▶ WHAT THIS TASK INVOLVES
Return copies of the lines below that mention "wedge".

▶ PROVIDED RECORDS
[Start of section]

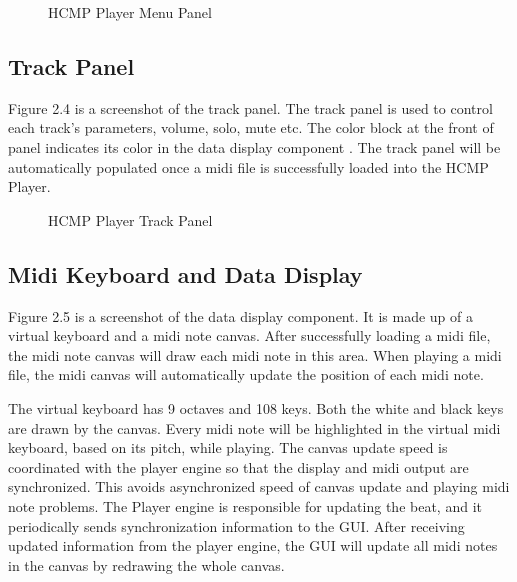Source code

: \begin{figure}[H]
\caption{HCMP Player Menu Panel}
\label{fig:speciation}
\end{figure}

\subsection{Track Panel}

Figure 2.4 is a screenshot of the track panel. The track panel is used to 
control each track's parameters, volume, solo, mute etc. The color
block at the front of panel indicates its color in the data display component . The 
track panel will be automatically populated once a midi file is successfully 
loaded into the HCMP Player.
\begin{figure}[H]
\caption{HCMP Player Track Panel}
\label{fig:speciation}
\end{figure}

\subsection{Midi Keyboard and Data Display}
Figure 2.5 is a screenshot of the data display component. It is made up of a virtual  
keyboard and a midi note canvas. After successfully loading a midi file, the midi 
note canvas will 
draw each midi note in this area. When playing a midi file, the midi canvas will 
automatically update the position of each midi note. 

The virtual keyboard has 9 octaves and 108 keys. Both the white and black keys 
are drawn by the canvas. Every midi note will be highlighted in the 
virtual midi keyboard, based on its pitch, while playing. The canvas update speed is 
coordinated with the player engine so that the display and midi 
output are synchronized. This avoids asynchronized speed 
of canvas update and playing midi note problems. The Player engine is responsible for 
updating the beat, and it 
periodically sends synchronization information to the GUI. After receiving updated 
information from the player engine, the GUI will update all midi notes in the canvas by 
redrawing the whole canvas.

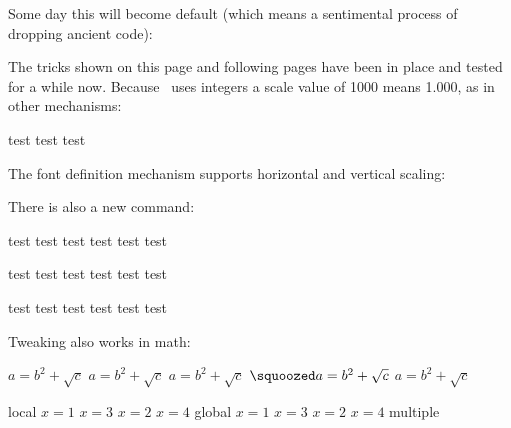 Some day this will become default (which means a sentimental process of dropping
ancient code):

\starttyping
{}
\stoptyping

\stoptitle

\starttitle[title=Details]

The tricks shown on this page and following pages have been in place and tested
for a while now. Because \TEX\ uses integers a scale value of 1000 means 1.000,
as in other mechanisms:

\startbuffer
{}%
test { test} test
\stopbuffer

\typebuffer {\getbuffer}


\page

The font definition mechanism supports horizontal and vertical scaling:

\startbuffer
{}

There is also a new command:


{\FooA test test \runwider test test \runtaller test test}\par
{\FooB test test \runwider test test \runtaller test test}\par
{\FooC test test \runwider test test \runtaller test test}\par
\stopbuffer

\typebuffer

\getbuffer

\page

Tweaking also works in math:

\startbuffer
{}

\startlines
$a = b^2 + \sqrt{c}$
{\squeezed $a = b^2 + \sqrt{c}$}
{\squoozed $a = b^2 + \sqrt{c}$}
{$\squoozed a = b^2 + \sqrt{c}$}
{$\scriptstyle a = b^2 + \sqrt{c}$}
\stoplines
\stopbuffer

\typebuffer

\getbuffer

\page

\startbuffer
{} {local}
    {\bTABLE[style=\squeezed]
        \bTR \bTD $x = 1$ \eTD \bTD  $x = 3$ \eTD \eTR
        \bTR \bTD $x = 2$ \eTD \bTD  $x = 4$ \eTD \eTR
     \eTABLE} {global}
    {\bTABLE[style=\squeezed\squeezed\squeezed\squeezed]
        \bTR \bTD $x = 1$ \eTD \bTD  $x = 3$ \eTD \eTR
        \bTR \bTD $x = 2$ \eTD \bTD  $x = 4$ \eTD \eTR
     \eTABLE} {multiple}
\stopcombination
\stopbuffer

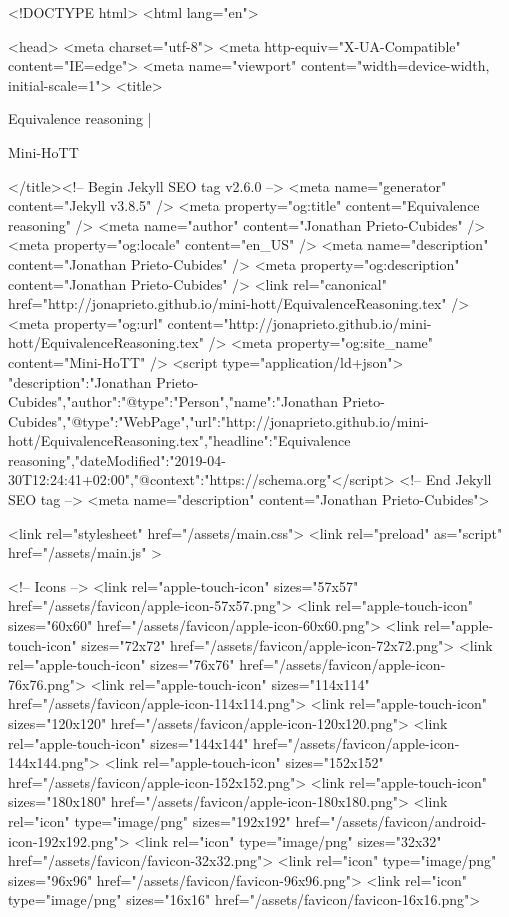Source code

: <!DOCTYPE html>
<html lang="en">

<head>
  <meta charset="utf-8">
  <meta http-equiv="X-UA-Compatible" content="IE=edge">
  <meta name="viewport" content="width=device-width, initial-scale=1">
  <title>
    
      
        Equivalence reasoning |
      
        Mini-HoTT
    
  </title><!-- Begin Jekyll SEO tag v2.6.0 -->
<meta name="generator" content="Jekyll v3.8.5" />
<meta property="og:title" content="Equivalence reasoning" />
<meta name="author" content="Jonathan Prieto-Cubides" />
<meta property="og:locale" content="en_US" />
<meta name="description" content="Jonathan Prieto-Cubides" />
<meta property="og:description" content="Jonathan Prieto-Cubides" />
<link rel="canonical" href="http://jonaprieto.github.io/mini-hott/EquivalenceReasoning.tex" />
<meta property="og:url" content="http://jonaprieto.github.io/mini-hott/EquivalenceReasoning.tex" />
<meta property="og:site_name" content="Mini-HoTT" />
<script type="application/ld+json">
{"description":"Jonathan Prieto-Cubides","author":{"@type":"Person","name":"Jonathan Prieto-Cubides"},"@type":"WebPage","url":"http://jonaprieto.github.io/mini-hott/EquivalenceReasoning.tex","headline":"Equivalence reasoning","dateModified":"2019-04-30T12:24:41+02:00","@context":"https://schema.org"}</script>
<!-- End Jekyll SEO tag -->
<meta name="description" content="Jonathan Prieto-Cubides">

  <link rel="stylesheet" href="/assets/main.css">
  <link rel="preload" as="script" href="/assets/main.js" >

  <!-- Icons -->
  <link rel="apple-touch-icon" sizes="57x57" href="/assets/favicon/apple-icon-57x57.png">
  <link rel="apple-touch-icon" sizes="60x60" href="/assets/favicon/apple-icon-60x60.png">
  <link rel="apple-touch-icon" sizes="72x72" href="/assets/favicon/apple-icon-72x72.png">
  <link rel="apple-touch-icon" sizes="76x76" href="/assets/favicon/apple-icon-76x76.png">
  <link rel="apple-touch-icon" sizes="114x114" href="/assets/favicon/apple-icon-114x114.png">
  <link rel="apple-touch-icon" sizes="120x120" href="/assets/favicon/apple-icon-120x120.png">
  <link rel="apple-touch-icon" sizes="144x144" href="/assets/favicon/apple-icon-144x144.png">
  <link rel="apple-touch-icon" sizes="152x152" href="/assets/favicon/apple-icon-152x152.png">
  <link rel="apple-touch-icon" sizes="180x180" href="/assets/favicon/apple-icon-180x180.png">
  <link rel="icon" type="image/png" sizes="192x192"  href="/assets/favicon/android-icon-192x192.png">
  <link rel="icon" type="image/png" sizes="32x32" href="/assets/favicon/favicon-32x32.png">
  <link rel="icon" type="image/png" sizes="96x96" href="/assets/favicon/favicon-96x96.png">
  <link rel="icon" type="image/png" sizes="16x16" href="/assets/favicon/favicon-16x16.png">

[End of section]
[Start of section]

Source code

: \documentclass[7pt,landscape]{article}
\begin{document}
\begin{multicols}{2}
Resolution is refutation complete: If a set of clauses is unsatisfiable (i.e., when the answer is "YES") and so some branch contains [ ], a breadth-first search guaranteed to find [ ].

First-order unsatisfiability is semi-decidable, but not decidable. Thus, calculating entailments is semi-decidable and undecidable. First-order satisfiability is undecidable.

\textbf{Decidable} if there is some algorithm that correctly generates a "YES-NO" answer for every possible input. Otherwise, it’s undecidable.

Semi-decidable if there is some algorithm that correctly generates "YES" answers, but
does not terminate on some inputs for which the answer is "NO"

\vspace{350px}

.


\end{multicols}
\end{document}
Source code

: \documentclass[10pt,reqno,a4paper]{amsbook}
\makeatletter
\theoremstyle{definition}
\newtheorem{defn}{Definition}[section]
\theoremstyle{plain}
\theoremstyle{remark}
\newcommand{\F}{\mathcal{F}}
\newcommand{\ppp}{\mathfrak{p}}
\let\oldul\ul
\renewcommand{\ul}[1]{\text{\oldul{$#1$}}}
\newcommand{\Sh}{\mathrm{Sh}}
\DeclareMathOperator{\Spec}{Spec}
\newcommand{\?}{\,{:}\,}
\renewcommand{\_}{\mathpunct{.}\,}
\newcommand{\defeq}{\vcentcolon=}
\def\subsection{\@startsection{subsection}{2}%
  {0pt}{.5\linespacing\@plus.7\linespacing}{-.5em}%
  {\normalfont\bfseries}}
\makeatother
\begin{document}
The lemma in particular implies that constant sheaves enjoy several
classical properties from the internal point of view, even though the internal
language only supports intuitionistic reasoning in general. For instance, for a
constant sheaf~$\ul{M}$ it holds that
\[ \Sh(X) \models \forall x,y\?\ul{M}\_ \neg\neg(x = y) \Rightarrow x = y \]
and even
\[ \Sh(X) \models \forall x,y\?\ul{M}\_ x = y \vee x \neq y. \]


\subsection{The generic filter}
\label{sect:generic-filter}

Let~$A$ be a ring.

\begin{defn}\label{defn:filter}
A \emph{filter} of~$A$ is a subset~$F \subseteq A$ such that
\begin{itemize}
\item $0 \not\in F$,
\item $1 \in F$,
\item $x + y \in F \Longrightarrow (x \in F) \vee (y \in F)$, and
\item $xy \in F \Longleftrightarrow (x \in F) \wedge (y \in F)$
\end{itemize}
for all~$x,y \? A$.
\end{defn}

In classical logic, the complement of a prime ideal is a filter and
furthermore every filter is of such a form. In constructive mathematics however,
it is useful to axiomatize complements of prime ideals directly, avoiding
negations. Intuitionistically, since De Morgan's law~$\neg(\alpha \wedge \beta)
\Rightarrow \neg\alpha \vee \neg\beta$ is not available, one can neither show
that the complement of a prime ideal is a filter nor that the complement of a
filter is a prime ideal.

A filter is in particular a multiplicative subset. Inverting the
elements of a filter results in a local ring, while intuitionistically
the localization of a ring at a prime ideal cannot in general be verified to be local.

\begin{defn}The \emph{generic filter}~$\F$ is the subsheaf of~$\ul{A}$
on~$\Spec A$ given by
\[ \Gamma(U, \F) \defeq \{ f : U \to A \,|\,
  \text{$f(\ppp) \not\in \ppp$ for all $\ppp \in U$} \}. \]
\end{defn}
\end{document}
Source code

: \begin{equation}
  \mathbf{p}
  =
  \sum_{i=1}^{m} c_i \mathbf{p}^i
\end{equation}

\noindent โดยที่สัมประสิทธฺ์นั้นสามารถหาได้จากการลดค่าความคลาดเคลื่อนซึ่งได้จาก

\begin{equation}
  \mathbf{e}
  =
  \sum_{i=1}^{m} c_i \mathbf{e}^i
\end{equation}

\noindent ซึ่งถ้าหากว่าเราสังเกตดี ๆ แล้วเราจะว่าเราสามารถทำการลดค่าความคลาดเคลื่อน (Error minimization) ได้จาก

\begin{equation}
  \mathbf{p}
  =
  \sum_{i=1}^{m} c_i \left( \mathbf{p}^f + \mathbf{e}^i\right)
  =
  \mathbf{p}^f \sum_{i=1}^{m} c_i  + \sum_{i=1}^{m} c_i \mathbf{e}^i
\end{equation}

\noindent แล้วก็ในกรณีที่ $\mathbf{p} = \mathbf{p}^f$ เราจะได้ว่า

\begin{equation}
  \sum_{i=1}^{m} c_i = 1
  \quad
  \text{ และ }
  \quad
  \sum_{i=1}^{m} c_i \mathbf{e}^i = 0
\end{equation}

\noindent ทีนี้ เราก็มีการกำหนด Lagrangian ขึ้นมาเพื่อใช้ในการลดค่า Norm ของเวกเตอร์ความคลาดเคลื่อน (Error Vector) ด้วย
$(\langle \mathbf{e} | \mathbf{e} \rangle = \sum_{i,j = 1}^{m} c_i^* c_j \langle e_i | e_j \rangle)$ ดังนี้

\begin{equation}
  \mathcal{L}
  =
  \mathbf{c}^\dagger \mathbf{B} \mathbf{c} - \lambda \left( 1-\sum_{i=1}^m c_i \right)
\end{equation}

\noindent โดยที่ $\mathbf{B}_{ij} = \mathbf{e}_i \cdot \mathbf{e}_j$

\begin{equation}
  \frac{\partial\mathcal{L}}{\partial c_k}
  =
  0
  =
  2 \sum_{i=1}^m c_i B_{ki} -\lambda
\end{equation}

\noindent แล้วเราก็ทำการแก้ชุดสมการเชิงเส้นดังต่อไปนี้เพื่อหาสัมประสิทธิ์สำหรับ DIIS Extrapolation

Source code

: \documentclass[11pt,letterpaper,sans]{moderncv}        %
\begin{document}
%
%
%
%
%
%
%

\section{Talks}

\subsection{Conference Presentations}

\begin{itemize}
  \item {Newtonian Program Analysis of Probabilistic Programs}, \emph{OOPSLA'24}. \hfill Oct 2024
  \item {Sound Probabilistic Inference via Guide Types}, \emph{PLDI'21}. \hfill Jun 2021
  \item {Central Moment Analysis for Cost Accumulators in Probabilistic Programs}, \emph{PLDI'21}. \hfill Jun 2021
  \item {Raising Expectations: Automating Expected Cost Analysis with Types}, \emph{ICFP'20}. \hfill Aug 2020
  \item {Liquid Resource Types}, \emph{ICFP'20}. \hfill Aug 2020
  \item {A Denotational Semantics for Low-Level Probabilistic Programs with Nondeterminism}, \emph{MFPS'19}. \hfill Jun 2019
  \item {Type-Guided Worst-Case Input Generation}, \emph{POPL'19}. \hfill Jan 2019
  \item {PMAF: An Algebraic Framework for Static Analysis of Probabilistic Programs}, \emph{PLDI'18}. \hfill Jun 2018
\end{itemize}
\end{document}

[End of section]

▶ THE COMPLETED TASK
\item $xy \in F \Longleftrightarrow (x \in F) \wedge (y \in F)$
negations. Intuitionistically, since De Morgan's law~$\neg(\alpha \wedge \beta)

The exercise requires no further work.